Most people leave Antarctica in the winter. According to worldpopulationstatistics.com, the summer population of approximately 5000 drops to 1000 in the winter. In the interior the winter minimum temperature does drop into the -80C to -90C outside. In the coastal areas (where almost all the bases are located), the summer temperatures hit highs in the 5C to 15C range.
Given all that, I think it's safe to say that the station would be indoors at one of the established bases. Even in the interior in the winter, most of the equipment would not be exposed to temperatures outside their specs. That leaves only the antenna and feedline problems.

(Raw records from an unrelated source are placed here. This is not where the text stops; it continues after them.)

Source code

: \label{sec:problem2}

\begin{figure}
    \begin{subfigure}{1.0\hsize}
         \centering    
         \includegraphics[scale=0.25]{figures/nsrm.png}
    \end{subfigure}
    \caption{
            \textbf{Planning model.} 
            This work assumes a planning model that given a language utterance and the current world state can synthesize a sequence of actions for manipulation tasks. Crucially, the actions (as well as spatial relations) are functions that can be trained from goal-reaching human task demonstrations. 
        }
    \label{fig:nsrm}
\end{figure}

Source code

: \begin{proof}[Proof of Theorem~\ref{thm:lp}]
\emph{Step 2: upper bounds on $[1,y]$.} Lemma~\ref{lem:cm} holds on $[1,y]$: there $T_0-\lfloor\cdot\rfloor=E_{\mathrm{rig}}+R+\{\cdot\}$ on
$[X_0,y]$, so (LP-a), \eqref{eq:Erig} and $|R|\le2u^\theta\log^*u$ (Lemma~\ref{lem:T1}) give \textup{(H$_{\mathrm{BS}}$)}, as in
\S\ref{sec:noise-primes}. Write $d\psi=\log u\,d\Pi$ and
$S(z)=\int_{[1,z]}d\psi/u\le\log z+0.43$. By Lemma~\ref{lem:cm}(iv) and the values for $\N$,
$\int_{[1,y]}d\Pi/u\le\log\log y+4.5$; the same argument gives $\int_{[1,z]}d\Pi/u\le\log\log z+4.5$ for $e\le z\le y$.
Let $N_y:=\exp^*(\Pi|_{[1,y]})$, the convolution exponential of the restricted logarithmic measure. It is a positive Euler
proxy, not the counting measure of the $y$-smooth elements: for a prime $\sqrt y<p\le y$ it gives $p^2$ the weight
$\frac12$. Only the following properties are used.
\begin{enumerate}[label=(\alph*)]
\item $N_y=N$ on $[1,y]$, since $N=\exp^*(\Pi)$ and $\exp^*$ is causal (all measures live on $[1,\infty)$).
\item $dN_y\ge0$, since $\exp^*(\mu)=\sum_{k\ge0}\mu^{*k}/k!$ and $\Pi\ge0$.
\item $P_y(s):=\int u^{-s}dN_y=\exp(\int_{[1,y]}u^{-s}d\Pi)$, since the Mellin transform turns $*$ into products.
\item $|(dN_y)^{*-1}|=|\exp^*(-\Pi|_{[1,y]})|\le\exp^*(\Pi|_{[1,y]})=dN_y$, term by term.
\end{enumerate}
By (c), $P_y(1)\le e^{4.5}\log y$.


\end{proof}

For feedline, Andrews or Heliax hardline is good for operations down to between -55C and -70C depending on the size/brand and can be idle at even lower temperatures. The research stations probably use something like this.
The good news for antennas is that Antarctica is mostly a desert with the average precipitation in the 4"-8" range. So, icing up might not be much of a problem. But is does get pretty windy. Most of Antarctic is at 3000-5000m altitude and the cold dense air runs "downhill" at the coast, especially in the presence of an approaching low preasure system, causing katabatic winds of as much as 220 km/hr.
So, depending on how long you want those dipoles to last, you could consider copper coated steel cables strung between a couple towers or posts.
There is a Yahoo! Group for Antarctic Hams which is open, poking around there might answer some additional questions. Since we are coming into the Southern Hemisphere summer, activity there is starting to pick up.